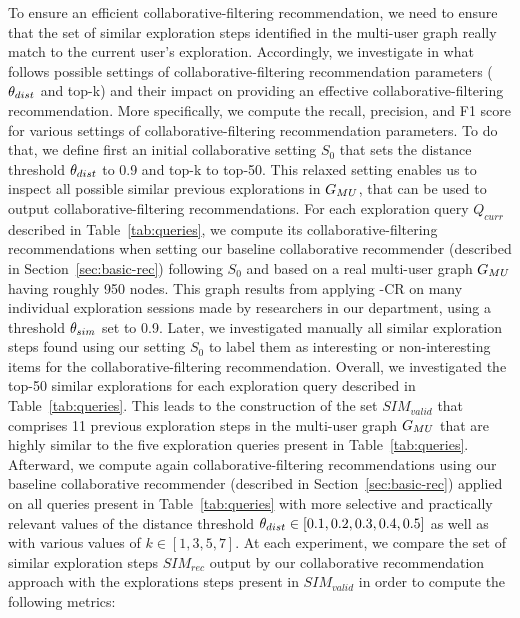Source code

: To ensure an efficient collaborative-filtering recommendation, we need to ensure that the set of similar exploration steps identified in the multi-user graph really match to the current user's exploration.
Accordingly, we investigate in what follows possible settings of collaborative-filtering recommendation parameters ($\theta_{dist}$ and top-k) and their impact on providing an effective collaborative-filtering recommendation.
More specifically, we compute the recall, precision, and F1 score for various settings of collaborative-filtering recommendation parameters.
To do that, we define first an initial collaborative setting $S_0$ that sets the distance threshold $\theta_{dist}$ to 0.9 and top-k to top-50. 
This relaxed setting enables us to inspect all possible similar previous explorations in $G_{MU}$, that can be used to output collaborative-filtering recommendations.
For each exploration query $Q_{curr}$ described in Table~\ref{tab:queries}, we compute its collaborative-filtering recommendations when setting our baseline collaborative recommender (described in Section~\ref{sec:basic-rec}) following $S_0$ and based on a real multi-user graph $G_{MU}$ having roughly 950 nodes.
This graph results from applying \mlm-CR{} on many individual exploration sessions made by researchers in our department, using a threshold $\theta_{sim}$ set to 0.9.
Later, we investigated manually all similar exploration steps found using our setting $S_0$ to label them as interesting or non-interesting items for the collaborative-filtering recommendation.
 Overall, we investigated the top-50 similar explorations for each exploration query described in Table~\ref{tab:queries}. This leads to the construction of the set $SIM_{valid}$ that comprises 11 previous exploration steps in the multi-user graph $G_{MU}$ that are highly similar to the five exploration queries present in Table~\ref{tab:queries}.
Afterward, we compute again collaborative-filtering recommendations using our baseline collaborative recommender (described in Section~\ref{sec:basic-rec}) applied on all queries present in Table~\ref{tab:queries} with more selective and practically relevant values of the distance threshold $\theta_{dist} \in [0.1,0.2,0.3,0.4,0.5]$ as well as with various values of $k \in [1,3,5,7]$. At each experiment, we compare the set of similar exploration steps $SIM_{rec}$ output by our collaborative recommendation approach with the explorations steps present in $SIM_{valid}$ in order to compute the following metrics:
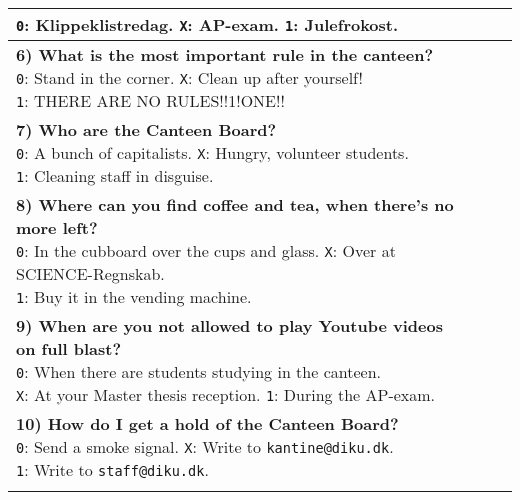 \begin{center}
\begin{tabular}{|p{12cm}|p{0.2cm}|p{0.2cm}|p{0.2cm}|}
{  \texttt{0}: Klippeklistredag. \quad
  \texttt{X}: AP-exam. \quad
  \texttt{1}: Julefrokost.
  \vspace{0.1cm}
} & & & \\\hline
\parbox{12cm}{
  \vspace{0.2cm}
  \textbf{6) What is the most important rule in the canteen?} \\
  \texttt{0}: Stand in the corner. \quad
  \texttt{X}: Clean up after yourself! \\
  \texttt{1}: THERE ARE NO RULES!!1!ONE!!
  \vspace{0.1cm}
} & & & \\\hline
\parbox{12cm}{
  \vspace{0.2cm}
  \textbf{7) Who are the Canteen Board?} \\
  \texttt{0}: A bunch of capitalists. \quad
  \texttt{X}: Hungry, volunteer students. \\
  \texttt{1}: Cleaning staff in disguise.
  \vspace{0.1cm}
} & & & \\\hline
\parbox{12cm}{
  \vspace{0.2cm}
  \textbf{8) Where can you find coffee and tea, when there's no more
  left?} \\
  \texttt{0}: In the cubboard over the cups and glass. \quad
  \texttt{X}: Over at SCIENCE-Regnskab. \\
  \texttt{1}: Buy it in the vending machine.
  \vspace{0.1cm}
} & & & \\\hline
\parbox{12cm}{
  \vspace{0.2cm}
  \textbf{9) When are you not allowed to play Youtube videos on full
  blast?} \\
  \texttt{0}: When there are students studying in the canteen. \\
  \texttt{X}: At your Master thesis reception. \quad
  \texttt{1}: During the AP-exam.
  \vspace{0.1cm}
} & & & \\\hline
\parbox{12cm}{
  \vspace{0.2cm}
  \textbf{10) How do I get a hold of the Canteen Board?} \\
  \texttt{0}: Send a smoke signal. \quad
  \texttt{X}: Write to \texttt{kantine@diku.dk}. \\
  \texttt{1}: Write to \texttt{staff@diku.dk}.
  \vspace{0.1cm}
} & & & \\\hline
\parbox{12cm}{
  \vspace{0.2cm}
}
\end{tabular}
\end{center}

**YOUR ASSIGNMENT**
Without including a single picture, restate all of the data word for word.

**RESULT OF THIS TASK**
Source code

: To ensure an efficient collaborative-filtering recommendation, we need to ensure that the set of similar exploration steps identified in the multi-user graph really match to the current user's exploration.
Accordingly, we investigate in what follows possible settings of collaborative-filtering recommendation parameters ($\theta_{dist}$ and top-k) and their impact on providing an effective collaborative-filtering recommendation.
More specifically, we compute the recall, precision, and F1 score for various settings of collaborative-filtering recommendation parameters.
To do that, we define first an initial collaborative setting $S_0$ that sets the distance threshold $\theta_{dist}$ to 0.9 and top-k to top-50. 
This relaxed setting enables us to inspect all possible similar previous explorations in $G_{MU}$, that can be used to output collaborative-filtering recommendations.
For each exploration query $Q_{curr}$ described in Table~\ref{tab:queries}, we compute its collaborative-filtering recommendations when setting our baseline collaborative recommender (described in Section~\ref{sec:basic-rec}) following $S_0$ and based on a real multi-user graph $G_{MU}$ having roughly 950 nodes.
This graph results from applying \mlm-CR{} on many individual exploration sessions made by researchers in our department, using a threshold $\theta_{sim}$ set to 0.9.
Later, we investigated manually all similar exploration steps found using our setting $S_0$ to label them as interesting or non-interesting items for the collaborative-filtering recommendation.
 Overall, we investigated the top-50 similar explorations for each exploration query described in Table~\ref{tab:queries}. This leads to the construction of the set $SIM_{valid}$ that comprises 11 previous exploration steps in the multi-user graph $G_{MU}$ that are highly similar to the five exploration queries present in Table~\ref{tab:queries}.
Afterward, we compute again collaborative-filtering recommendations using our baseline collaborative recommender (described in Section~\ref{sec:basic-rec}) applied on all queries present in Table~\ref{tab:queries} with more selective and practically relevant values of the distance threshold $\theta_{dist} \in [0.1,0.2,0.3,0.4,0.5]$ as well as with various values of $k \in [1,3,5,7]$. At each experiment, we compare the set of similar exploration steps $SIM_{rec}$ output by our collaborative recommendation approach with the explorations steps present in $SIM_{valid}$ in order to compute the following metrics:
 \begin{center}
\begin{tabular}{|p{12cm}|p{0.2cm}|p{0.2cm}|p{0.2cm}|}
{  \texttt{0}: Klippeklistredag. \quad
  \texttt{X}: AP-exam. \quad
  \texttt{1}: Julefrokost.
  \vspace{0.1cm}
} & & & \\\hline
\parbox{12cm}{
  \vspace{0.2cm}
  \textbf{6) What is the most important rule in the canteen?} \\
  \texttt{0}: Stand in the corner. \quad
  \texttt{X}: Clean up after yourself! \\
  \texttt{1}: THERE ARE NO RULES!!1!ONE!!
  \vspace{0.1cm}
} & & & \\\hline
\parbox{12cm}{
  \vspace{0.2cm}
  \textbf{7) Who are the Canteen Board?} \\
  \texttt{0}: A bunch of capitalists. \quad
  \texttt{X}: Hungry, volunteer students. \\
  \texttt{1}: Cleaning staff in disguise.
  \vspace{0.1cm}
} & & & \\\hline
\parbox{12cm}{
  \vspace{0.2cm}
  \textbf{8) Where can you find coffee and tea, when there's no more
  left?} \\
  \texttt{0}: In the cubboard over the cups and glass. \quad
  \texttt{X}: Over at SCIENCE-Regnskab. \\
  \texttt{1}: Buy it in the vending machine.
  \vspace{0.1cm}
} & & & \\\hline
\parbox{12cm}{
  \vspace{0.2cm}
  \textbf{9) When are you not allowed to play Youtube videos on full
  blast?} \\
  \texttt{0}: When there are students studying in the canteen. \\
  \texttt{X}: At your Master thesis reception. \quad
  \texttt{1}: During the AP-exam.
  \vspace{0.1cm}
} & & & \\\hline
\parbox{12cm}{
  \vspace{0.2cm}
  \textbf{10) How do I get a hold of the Canteen Board?} \\
  \texttt{0}: Send a smoke signal. \quad
  \texttt{X}: Write to \texttt{kantine@diku.dk}. \\
  \texttt{1}: Write to \texttt{staff@diku.dk}.
  \vspace{0.1cm}
} & & & \\\hline
\parbox{12cm}{
  \vspace{0.2cm}
}
\end{tabular}
\end{center}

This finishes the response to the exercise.